> [Your objective]:
Up to and including the line with "### Step 1: Create ZFS Datasets", restate every line of the records below word for word, from the first line on, leaving out the pictures.

> [Records shown]:
================================
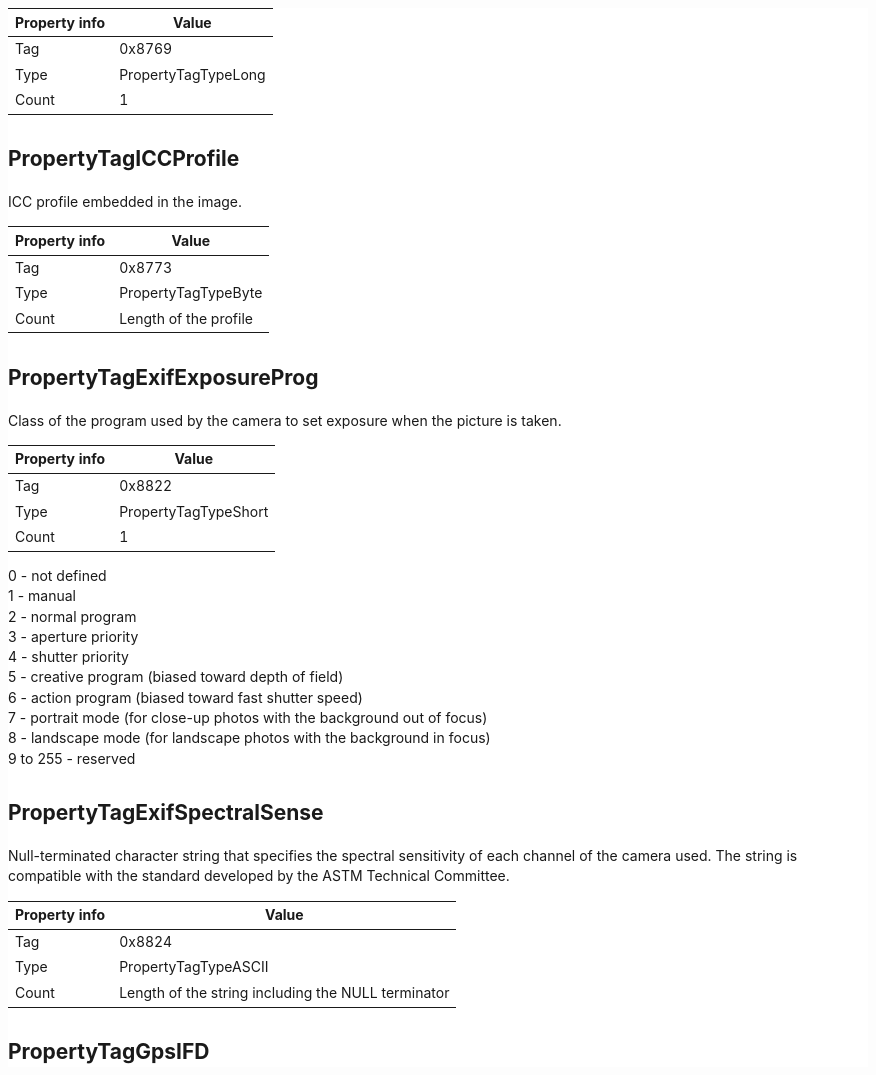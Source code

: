 | Property info | Value |
|-------|---------------------|
| Tag   | 0x8769              |
| Type  | PropertyTagTypeLong |
| Count | 1                   |

## PropertyTagICCProfile

ICC profile embedded in the image.

| Property info | Value |
|-------|-----------------------|
| Tag   | 0x8773                |
| Type  | PropertyTagTypeByte   |
| Count | Length of the profile |

## PropertyTagExifExposureProg

Class of the program used by the camera to set exposure when the picture is taken.

| Property info | Value |
|-------|-----------------------|
| Tag   | 0x8822                |
| Type  | PropertyTagTypeShort   |
| Count | 1 |

0 - not defined <br/>1 - manual <br/>2 - normal program <br/>3 - aperture priority <br/>4 - shutter priority <br/>5 - creative program (biased toward depth of field) <br/>6 - action program (biased toward fast shutter speed) <br/>7 - portrait mode (for close-up photos with the background out of focus) <br/>8 - landscape mode (for landscape photos with the background in focus) <br/>9 to 255 - reserved

## PropertyTagExifSpectralSense

Null-terminated character string that specifies the spectral sensitivity of each channel of the camera used. The string is compatible with the standard developed by the ASTM Technical Committee.

| Property info | Value |
|-------|----------------------------------------------------|
| Tag   | 0x8824                                             |
| Type  | PropertyTagTypeASCII                               |
| Count | Length of the string including the NULL terminator |

## PropertyTagGpsIFD
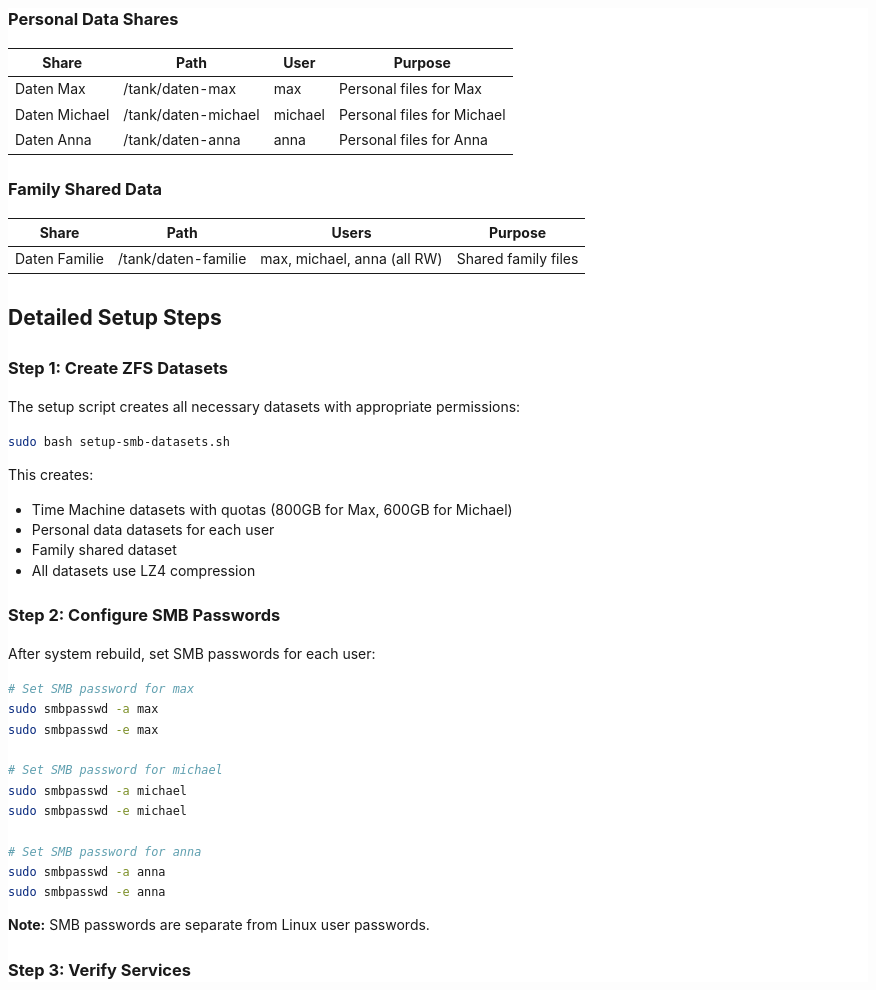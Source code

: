 ### Personal Data Shares

| Share | Path | User | Purpose |
|-------|------|------|---------|
| Daten Max | /tank/daten-max | max | Personal files for Max |
| Daten Michael | /tank/daten-michael | michael | Personal files for Michael |
| Daten Anna | /tank/daten-anna | anna | Personal files for Anna |

### Family Shared Data

| Share | Path | Users | Purpose |
|-------|------|-------|---------|
| Daten Familie | /tank/daten-familie | max, michael, anna (all RW) | Shared family files |

## Detailed Setup Steps

### Step 1: Create ZFS Datasets

The setup script creates all necessary datasets with appropriate permissions:

```bash
sudo bash setup-smb-datasets.sh
```

This creates:
- Time Machine datasets with quotas (800GB for Max, 600GB for Michael)
- Personal data datasets for each user
- Family shared dataset
- All datasets use LZ4 compression

### Step 2: Configure SMB Passwords

After system rebuild, set SMB passwords for each user:

```bash
# Set SMB password for max
sudo smbpasswd -a max
sudo smbpasswd -e max

# Set SMB password for michael
sudo smbpasswd -a michael
sudo smbpasswd -e michael

# Set SMB password for anna
sudo smbpasswd -a anna
sudo smbpasswd -e anna
```

**Note:** SMB passwords are separate from Linux user passwords.

### Step 3: Verify Services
================================
> [Exercise answer]:
Source code

: | Property info | Value |
|-------|---------------------|
| Tag   | 0x8769              |
| Type  | PropertyTagTypeLong |
| Count | 1                   |

## PropertyTagICCProfile

ICC profile embedded in the image.

| Property info | Value |
|-------|-----------------------|
| Tag   | 0x8773                |
| Type  | PropertyTagTypeByte   |
| Count | Length of the profile |

## PropertyTagExifExposureProg

Class of the program used by the camera to set exposure when the picture is taken.

| Property info | Value |
|-------|-----------------------|
| Tag   | 0x8822                |
| Type  | PropertyTagTypeShort   |
| Count | 1 |

0 - not defined <br/>1 - manual <br/>2 - normal program <br/>3 - aperture priority <br/>4 - shutter priority <br/>5 - creative program (biased toward depth of field) <br/>6 - action program (biased toward fast shutter speed) <br/>7 - portrait mode (for close-up photos with the background out of focus) <br/>8 - landscape mode (for landscape photos with the background in focus) <br/>9 to 255 - reserved

## PropertyTagExifSpectralSense

Null-terminated character string that specifies the spectral sensitivity of each channel of the camera used. The string is compatible with the standard developed by the ASTM Technical Committee.

| Property info | Value |
|-------|----------------------------------------------------|
| Tag   | 0x8824                                             |
| Type  | PropertyTagTypeASCII                               |
| Count | Length of the string including the NULL terminator |

## PropertyTagGpsIFD
Source code

: ### Personal Data Shares

| Share | Path | User | Purpose |
|-------|------|------|---------|
| Daten Max | /tank/daten-max | max | Personal files for Max |
| Daten Michael | /tank/daten-michael | michael | Personal files for Michael |
| Daten Anna | /tank/daten-anna | anna | Personal files for Anna |

### Family Shared Data

| Share | Path | Users | Purpose |
|-------|------|-------|---------|
| Daten Familie | /tank/daten-familie | max, michael, anna (all RW) | Shared family files |

## Detailed Setup Steps

### Step 1: Create ZFS Datasets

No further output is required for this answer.